What you have to do:
Here are some entries. Print them exactly as they are.

Extracted records:
☆ ☆ ☆ ☆ ☆

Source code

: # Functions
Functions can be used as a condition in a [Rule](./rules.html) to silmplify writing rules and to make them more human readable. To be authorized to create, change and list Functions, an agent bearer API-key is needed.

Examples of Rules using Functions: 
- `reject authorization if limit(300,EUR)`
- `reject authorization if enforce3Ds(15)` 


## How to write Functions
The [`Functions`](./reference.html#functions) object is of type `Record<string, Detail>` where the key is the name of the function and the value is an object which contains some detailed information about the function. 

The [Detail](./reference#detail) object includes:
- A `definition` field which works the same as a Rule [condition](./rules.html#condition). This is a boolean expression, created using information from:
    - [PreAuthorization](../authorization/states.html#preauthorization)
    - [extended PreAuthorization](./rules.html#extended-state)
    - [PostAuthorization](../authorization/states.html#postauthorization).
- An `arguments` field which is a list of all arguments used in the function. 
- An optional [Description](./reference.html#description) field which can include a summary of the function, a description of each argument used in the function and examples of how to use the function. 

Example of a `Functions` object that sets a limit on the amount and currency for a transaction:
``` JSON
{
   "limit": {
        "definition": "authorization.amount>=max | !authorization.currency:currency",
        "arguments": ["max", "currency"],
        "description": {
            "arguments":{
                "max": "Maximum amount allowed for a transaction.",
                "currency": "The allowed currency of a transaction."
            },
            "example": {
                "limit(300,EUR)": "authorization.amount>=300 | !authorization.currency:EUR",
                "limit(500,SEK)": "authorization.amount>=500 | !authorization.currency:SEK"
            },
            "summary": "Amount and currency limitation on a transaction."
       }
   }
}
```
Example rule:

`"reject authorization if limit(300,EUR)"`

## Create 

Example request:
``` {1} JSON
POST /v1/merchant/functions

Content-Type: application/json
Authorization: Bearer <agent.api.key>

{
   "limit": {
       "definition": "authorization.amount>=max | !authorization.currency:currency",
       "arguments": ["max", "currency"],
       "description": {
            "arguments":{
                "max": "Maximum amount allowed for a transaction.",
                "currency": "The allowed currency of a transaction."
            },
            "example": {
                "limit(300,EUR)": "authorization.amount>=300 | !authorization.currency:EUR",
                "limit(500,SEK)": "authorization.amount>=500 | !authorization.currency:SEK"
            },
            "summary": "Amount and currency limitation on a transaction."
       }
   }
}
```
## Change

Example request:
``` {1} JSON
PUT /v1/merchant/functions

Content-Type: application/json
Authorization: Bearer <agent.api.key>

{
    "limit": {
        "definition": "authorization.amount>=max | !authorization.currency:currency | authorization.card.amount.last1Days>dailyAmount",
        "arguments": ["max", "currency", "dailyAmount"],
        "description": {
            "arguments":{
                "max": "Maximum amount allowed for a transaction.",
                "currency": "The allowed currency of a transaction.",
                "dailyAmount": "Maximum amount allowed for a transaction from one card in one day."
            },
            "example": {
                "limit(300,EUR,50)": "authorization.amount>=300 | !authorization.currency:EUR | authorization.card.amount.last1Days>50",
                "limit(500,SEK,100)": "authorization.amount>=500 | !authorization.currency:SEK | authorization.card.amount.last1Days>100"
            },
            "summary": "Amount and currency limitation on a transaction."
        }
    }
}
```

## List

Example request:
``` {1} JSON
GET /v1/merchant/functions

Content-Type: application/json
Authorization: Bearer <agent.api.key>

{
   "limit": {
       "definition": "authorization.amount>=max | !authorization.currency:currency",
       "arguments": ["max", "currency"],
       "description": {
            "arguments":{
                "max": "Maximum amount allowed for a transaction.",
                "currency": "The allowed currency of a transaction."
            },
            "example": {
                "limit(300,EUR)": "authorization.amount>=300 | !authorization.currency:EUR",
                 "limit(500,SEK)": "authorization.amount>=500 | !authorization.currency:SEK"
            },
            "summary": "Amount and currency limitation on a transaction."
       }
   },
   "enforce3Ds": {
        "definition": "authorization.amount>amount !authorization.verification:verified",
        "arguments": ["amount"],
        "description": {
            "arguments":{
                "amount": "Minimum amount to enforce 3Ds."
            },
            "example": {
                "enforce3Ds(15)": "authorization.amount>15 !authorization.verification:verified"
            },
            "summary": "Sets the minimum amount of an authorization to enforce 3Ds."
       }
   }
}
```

☆ ☆ ☆ ☆ ☆

Problem solution:
Source code

: # Functions
Functions can be used as a condition in a [Rule](./rules.html) to silmplify writing rules and to make them more human readable. To be authorized to create, change and list Functions, an agent bearer API-key is needed.

Examples of Rules using Functions: 
- `reject authorization if limit(300,EUR)`
- `reject authorization if enforce3Ds(15)` 


## How to write Functions
The [`Functions`](./reference.html#functions) object is of type `Record<string, Detail>` where the key is the name of the function and the value is an object which contains some detailed information about the function. 

The [Detail](./reference#detail) object includes:
- A `definition` field which works the same as a Rule [condition](./rules.html#condition). This is a boolean expression, created using information from:
    - [PreAuthorization](../authorization/states.html#preauthorization)
    - [extended PreAuthorization](./rules.html#extended-state)
    - [PostAuthorization](../authorization/states.html#postauthorization).
- An `arguments` field which is a list of all arguments used in the function. 
- An optional [Description](./reference.html#description) field which can include a summary of the function, a description of each argument used in the function and examples of how to use the function. 

Example of a `Functions` object that sets a limit on the amount and currency for a transaction:
``` JSON
{
   "limit": {
        "definition": "authorization.amount>=max | !authorization.currency:currency",
        "arguments": ["max", "currency"],
        "description": {
            "arguments":{
                "max": "Maximum amount allowed for a transaction.",
                "currency": "The allowed currency of a transaction."
            },
            "example": {
                "limit(300,EUR)": "authorization.amount>=300 | !authorization.currency:EUR",
                "limit(500,SEK)": "authorization.amount>=500 | !authorization.currency:SEK"
            },
            "summary": "Amount and currency limitation on a transaction."
       }
   }
}
```
Example rule:

`"reject authorization if limit(300,EUR)"`

## Create 

Example request:
``` {1} JSON
POST /v1/merchant/functions

Content-Type: application/json
Authorization: Bearer <agent.api.key>

{
   "limit": {
       "definition": "authorization.amount>=max | !authorization.currency:currency",
       "arguments": ["max", "currency"],
       "description": {
            "arguments":{
                "max": "Maximum amount allowed for a transaction.",
                "currency": "The allowed currency of a transaction."
            },
            "example": {
                "limit(300,EUR)": "authorization.amount>=300 | !authorization.currency:EUR",
                "limit(500,SEK)": "authorization.amount>=500 | !authorization.currency:SEK"
            },
            "summary": "Amount and currency limitation on a transaction."
       }
   }
}
```
## Change

Example request:
``` {1} JSON
PUT /v1/merchant/functions

Content-Type: application/json
Authorization: Bearer <agent.api.key>

{
    "limit": {
        "definition": "authorization.amount>=max | !authorization.currency:currency | authorization.card.amount.last1Days>dailyAmount",
        "arguments": ["max", "currency", "dailyAmount"],
        "description": {
            "arguments":{
                "max": "Maximum amount allowed for a transaction.",
                "currency": "The allowed currency of a transaction.",
                "dailyAmount": "Maximum amount allowed for a transaction from one card in one day."
            },
            "example": {
                "limit(300,EUR,50)": "authorization.amount>=300 | !authorization.currency:EUR | authorization.card.amount.last1Days>50",
                "limit(500,SEK,100)": "authorization.amount>=500 | !authorization.currency:SEK | authorization.card.amount.last1Days>100"
            },
            "summary": "Amount and currency limitation on a transaction."
        }
    }
}
```

## List

Example request:
``` {1} JSON
GET /v1/merchant/functions

Content-Type: application/json
Authorization: Bearer <agent.api.key>

{
   "limit": {
       "definition": "authorization.amount>=max | !authorization.currency:currency",
       "arguments": ["max", "currency"],
       "description": {
            "arguments":{
                "max": "Maximum amount allowed for a transaction.",
                "currency": "The allowed currency of a transaction."
            },
            "example": {
                "limit(300,EUR)": "authorization.amount>=300 | !authorization.currency:EUR",
                 "limit(500,SEK)": "authorization.amount>=500 | !authorization.currency:SEK"
            },
            "summary": "Amount and currency limitation on a transaction."
       }
   },
   "enforce3Ds": {
        "definition": "authorization.amount>amount !authorization.verification:verified",
        "arguments": ["amount"],
        "description": {
            "arguments":{
                "amount": "Minimum amount to enforce 3Ds."
            },
            "example": {
                "enforce3Ds(15)": "authorization.amount>15 !authorization.verification:verified"
            },
            "summary": "Sets the minimum amount of an authorization to enforce 3Ds."
       }
   }
}
```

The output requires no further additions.